So what is User Centric Design? It’s all about seduction. It’s about the user feeling at home within a space, where they can drive at their own pace, a site where they find answers and one they eagerly look forward to returning to. Unless it’s a family website with pictures of the kids and dogs, every site has business needs that require addressing to be successful. Even non-profit sites have business needs. For a book site to sell its clearance items it must be designed to do so when appropriate, to maximize success. That time will come when subjects match and the user is ready. In the same way, a user will only relinquish personal information at the correct time, often after being offered a small reward for doing so.

All sites showing signs of success have UCD present to some degree. However, focusing on the UCD during the design stage with honing and perfecting later on will directly impact the continued and even increased success of any site. Think of UCD as the cement that ties the user to a site.

 

User Type Influence
User types will always dictate site path and content architecture, but UCD is only achieved when additional harmony exists between user and site needs.

Be clear on user paths and business needs. When comparing a shopping site to a news or information site, the usage at first appears to be different. Moving between different products and back again to the shopping cart, the CD buyer is likely to use a zigzag path. The individual researching a news topic is more likely to follow a straight path between related articles.

However, both sites may have areas of their sites they need to promote. The music site has clearance items and the information site has information its competitor doesn’t have. So, don't jump to any quick conclusions about site architecture.

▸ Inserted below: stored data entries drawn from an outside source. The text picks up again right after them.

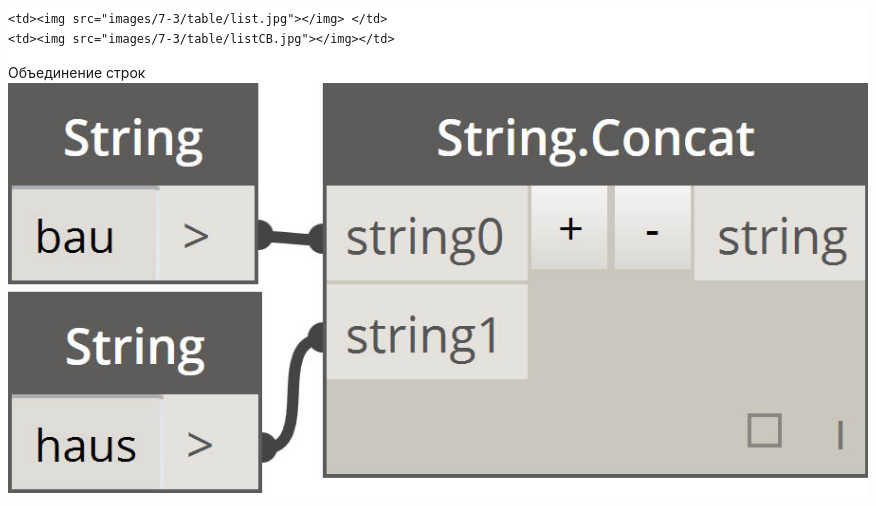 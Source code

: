     <td><img src="images/7-3/table/list.jpg"></img> </td>
    <td><img src="images/7-3/table/listCB.jpg"></img></td>
  </tr>
  <tr>
    <td>Объединение строк</td>
    <td><img src="images/7-3/table/concat.jpg"></img> </td>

Similarities become even more apparent when the CD shopper researches artists and music genre in a straight information path. Conversely, someone using the news site may decide to jump around and check all the events of the past week. Successful design is all about successful outcome for both user and site owner.

Intra-Business Solutions (Apples + Oranges = Produce)
As mentioned, the user is only one side of the UCD equation and this is offset by the business needs of the site. But how about when the user side is two-sided?

In enterprise solutions a user may employ procurement software, and that user's boss may use it as well, but the user's boss may also want to control where his or her subordinate purchases, as well as obtaining reports on their buying practices. So here you have two users impacting the design, a common user and one that is both common and dictates managed usage. Both have to be correctly aligned for a successful product.

I knew of one solution where the users were being targeted for downsizing. In this instance, senior management was not satisfied with current work practices that turned the user into an information island. The user was hard to manage and information on their work habits was difficult to come by.

In its place, management wanted to install new team oriented networking paradigms that would equalize workers while sharing information. Additionally, to aid in the downsizing effort, the client management wanted to capture and share successful practices across the entire enterprise. This is just good management. To make it work, management would require additional information from and about users for improved user/usage evaluation. The trick was to give management and subordinate users everything required without overburdening the subordinate user or making it too difficult for the manager user to administrate.

With enterprise solutions, user management plays a critical role and often times makes UCD a challenge, though not an unrewarding one. These complicated user scenarios are just one reason why companies like SAP employ extensive user discovery work.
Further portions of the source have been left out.